A word of warning for those who want to sue the government: You’d better make sure your claim actually is delivered.
That’s the message from a new state Court of Appeals ruling which threw out a case filed against the state on behalf of three people who died in a motor vehicle crash and one man who survived.
In their unanimous decision, the judges said there are circumstances where simply putting documents into the U.S. mail system is legally sufficient.
But they said that’s not the case in litigation against the government.
Central to the issue is the fact that people can’t just sue state and local governments for damages. They first must file a formal claim within 180 days of the incident.
In essence, this claim puts the government on notice that someone is contemplating litigation.
It gives the government a chance to investigate the claim and decide to settle before suit is filed or, in the alternative, prepare for litigation.
If the government does not respond within 60 days after the claim is filed, or denies the claim outright, the person then is free to sue.

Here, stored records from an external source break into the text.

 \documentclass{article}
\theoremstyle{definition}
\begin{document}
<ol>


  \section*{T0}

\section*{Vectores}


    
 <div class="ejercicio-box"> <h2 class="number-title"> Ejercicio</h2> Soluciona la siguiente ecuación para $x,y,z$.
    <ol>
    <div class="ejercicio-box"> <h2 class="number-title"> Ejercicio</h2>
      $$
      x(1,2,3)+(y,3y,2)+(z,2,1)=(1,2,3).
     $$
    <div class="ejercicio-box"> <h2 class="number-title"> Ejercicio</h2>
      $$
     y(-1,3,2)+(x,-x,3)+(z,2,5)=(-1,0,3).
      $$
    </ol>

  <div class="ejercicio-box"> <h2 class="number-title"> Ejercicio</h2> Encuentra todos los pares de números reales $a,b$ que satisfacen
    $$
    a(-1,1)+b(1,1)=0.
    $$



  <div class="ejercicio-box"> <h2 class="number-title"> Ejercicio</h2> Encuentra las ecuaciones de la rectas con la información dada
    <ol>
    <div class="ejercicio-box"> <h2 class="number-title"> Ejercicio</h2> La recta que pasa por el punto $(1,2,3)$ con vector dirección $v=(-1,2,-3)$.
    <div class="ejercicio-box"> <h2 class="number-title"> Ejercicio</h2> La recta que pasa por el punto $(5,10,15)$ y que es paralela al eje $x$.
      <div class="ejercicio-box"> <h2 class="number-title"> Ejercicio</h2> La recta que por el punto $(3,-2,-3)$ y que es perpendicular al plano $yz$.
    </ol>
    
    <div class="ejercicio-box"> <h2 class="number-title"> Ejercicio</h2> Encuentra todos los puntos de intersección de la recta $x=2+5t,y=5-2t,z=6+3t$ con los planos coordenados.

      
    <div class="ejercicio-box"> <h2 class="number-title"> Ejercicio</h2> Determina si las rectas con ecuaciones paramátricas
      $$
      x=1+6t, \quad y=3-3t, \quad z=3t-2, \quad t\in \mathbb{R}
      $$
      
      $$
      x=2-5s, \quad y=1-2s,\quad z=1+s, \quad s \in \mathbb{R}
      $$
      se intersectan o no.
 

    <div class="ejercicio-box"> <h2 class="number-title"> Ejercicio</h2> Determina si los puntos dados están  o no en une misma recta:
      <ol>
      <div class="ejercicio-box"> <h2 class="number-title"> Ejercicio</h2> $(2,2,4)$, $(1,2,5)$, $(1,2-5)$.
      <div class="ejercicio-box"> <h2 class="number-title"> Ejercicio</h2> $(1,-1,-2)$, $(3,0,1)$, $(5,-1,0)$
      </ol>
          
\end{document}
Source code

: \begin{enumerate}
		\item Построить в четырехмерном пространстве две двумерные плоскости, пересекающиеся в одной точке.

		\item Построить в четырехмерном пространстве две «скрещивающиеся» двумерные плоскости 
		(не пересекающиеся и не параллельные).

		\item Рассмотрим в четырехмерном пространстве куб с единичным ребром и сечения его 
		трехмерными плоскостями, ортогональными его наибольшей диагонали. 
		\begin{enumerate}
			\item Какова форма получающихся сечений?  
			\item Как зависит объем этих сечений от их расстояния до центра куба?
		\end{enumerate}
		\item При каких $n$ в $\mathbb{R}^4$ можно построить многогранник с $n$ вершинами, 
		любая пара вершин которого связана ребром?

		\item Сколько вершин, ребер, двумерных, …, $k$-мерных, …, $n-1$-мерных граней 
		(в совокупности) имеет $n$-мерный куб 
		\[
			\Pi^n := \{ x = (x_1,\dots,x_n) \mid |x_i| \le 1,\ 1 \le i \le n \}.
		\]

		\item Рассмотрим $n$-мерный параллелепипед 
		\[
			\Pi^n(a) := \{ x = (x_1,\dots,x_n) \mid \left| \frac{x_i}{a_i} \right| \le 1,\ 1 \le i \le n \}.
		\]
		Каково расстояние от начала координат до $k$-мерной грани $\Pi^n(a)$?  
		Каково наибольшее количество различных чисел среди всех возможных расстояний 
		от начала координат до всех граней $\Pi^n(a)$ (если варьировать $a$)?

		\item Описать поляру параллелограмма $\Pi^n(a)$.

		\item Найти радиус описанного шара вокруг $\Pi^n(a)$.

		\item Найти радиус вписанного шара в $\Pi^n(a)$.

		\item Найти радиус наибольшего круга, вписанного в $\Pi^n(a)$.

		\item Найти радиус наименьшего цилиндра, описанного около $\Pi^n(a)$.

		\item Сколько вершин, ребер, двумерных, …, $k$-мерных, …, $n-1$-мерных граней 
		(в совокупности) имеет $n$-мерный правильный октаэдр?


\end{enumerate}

This case involves a 2004 one-car crash along U.S. Highway 93 which killed three people and resulted in serious injuries to a fourth.
The lawsuit filed against the state alleged the state was negligent in designing and maintaining the guardrail along the road.
A trial judge threw out the case, saying the plaintiffs had not filed the required notice of claim with the state Attorney General’s Office.
In the appeal, the attorney for the plaintiffs provided a certificate of service indicating that a secretary to one of the lawyers sent a notice of claim via regular mail in a sealed, postage-paid envelope addressed to the attorney general’s office. That, they said, was sufficient to comply with the law.
Appellate Judge Sheldon Weisberg, writing for the court, said there have been court decisions where a presumption can be made that a properly addressed letter, stamped and deposited with the U.S. Postal Service, will reach the person to whom it was addressed.
But Weisberg said the Arizona statute at issue here specifically says claims must be filed with the person authorized to accept service.
“The state offered uncontroverted evidence that it did not receive plaintiffs’ notice of claim,” Weisberg wrote.